Press M.R.E. 403 too. A lengthy recorded statement that does cumulative work is excludable under 403 even where the (B)(ii) elements are met. Brown approved short excerpts, not full interviews.

For the Government.

Precisely two-track the proffer and articulate the rehabilitative link with precision

Brown rejected the more demanding Pierre standard but kept the McCaskey rule that mere repetition does not suffice. Avoid the argument that goes "the statement is consistent, so it is admissible." Try

"Defense counsel attacked the witness on ground X. The prior statement does work Y. Work Y is rehabilitative because of Z."

"Defense counsel attacked the witness as having a faulty memory of the events of 2 July. The witness's 8 July statement to CID describes the same sequence of events. That statement rehabilitates by showing the witness gave the same account when her memory was fresher."

Anticipate the Chief Judge's concerns.

  • Did Defense counsel make an inconsistent attack that did not depend on the motive-to-fabricate theory.
  • Did Defense counsel invited the members to consider all the prior statements as a group.
  • Does the prior statement actually explain or contextualizedthe asserted inconsistency rather than simply repeating the in-court testimony.
  • Offer the narrowest excerpt that works best. Remember that Brown does not turn every defense cross-examination into a (B)(ii) opportunity. Trial counsel still needs an actual rehabilitative function. A bare inconsistency attack, without an invitation to compare all statements and without a real rehabilitative link, will not support admission. The Portillo footnote in the majority opinion is a warning that an inconsistency attack tied only to motive collapses back into (B)(i).

For the military judge.

Brown places the military judge in a gatekeeper role that requires a well developed record. The majority opinion grants wide deference under the abuse-of-discretion standard, but Chief Judge Ohlson's concurrence signals that the Court may be watching closely for thin (B)(ii) rulings. The safest course is to make detailed, element-by-element findings on the record. It's actually helpful for appellate counsel and judges to later read a transcript where the military judge is actively pinning both sides down on the details, especially if noone is citing the MRE, just Fink.

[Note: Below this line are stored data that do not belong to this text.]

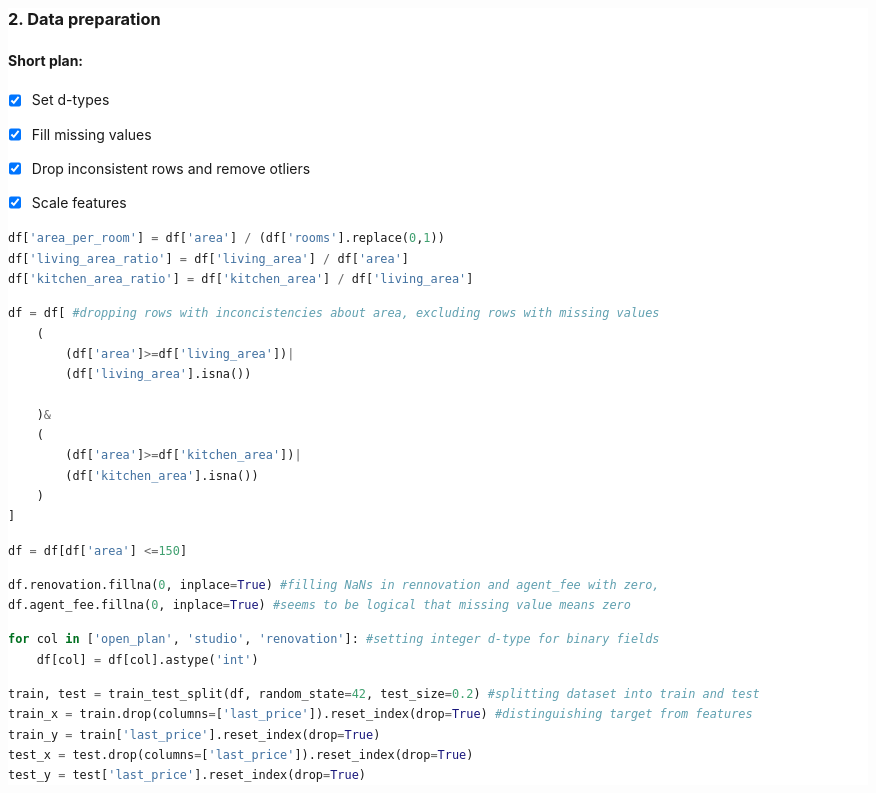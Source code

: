 ### 2. Data preparation

#### Short plan:

- [x] Set d-types
- [x] Fill missing values
- [x] Drop inconsistent rows and remove otliers
- [x] Scale features



```python
df['area_per_room'] = df['area'] / (df['rooms'].replace(0,1))
df['living_area_ratio'] = df['living_area'] / df['area']
df['kitchen_area_ratio'] = df['kitchen_area'] / df['living_area']
```


```python
df = df[ #dropping rows with inconcistencies about area, excluding rows with missing values
    (
        (df['area']>=df['living_area'])|
        (df['living_area'].isna())
        
    )&
    (
        (df['area']>=df['kitchen_area'])|
        (df['kitchen_area'].isna())
    )
]
```


```python
df = df[df['area'] <=150]
```


```python
df.renovation.fillna(0, inplace=True) #filling NaNs in rennovation and agent_fee with zero, 
df.agent_fee.fillna(0, inplace=True) #seems to be logical that missing value means zero
```


```python
for col in ['open_plan', 'studio', 'renovation']: #setting integer d-type for binary fields
    df[col] = df[col].astype('int')
```


```python
train, test = train_test_split(df, random_state=42, test_size=0.2) #splitting dataset into train and test
train_x = train.drop(columns=['last_price']).reset_index(drop=True) #distinguishing target from features
train_y = train['last_price'].reset_index(drop=True)
test_x = test.drop(columns=['last_price']).reset_index(drop=True)
test_y = test['last_price'].reset_index(drop=True)
```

  • What is the exact impeachment attack the statement is offered to rehabilitate?
  • Is it a (B)(i) attack (recent fabrication, improper influence, recent motive), a (B)(ii) attack (any other credibility ground), or both.
  • What specific portion of the prior statement that responds to that attack and why.
  • What's the rehabilitative link between the prior statement and the impeachment, expressed in terms that reach beyond "it says the same thing."
  • Brown teaches that the same witness can face attack on more than one ground. Parse each attack independently.
  • A specific detailed finding on the fifth element of Fink would be helpful.
  • Keep in mind that saying the same thing twice does not make it twice as true.
  • An MRE 403 is still required. And then the ubiquitous limiting instruction.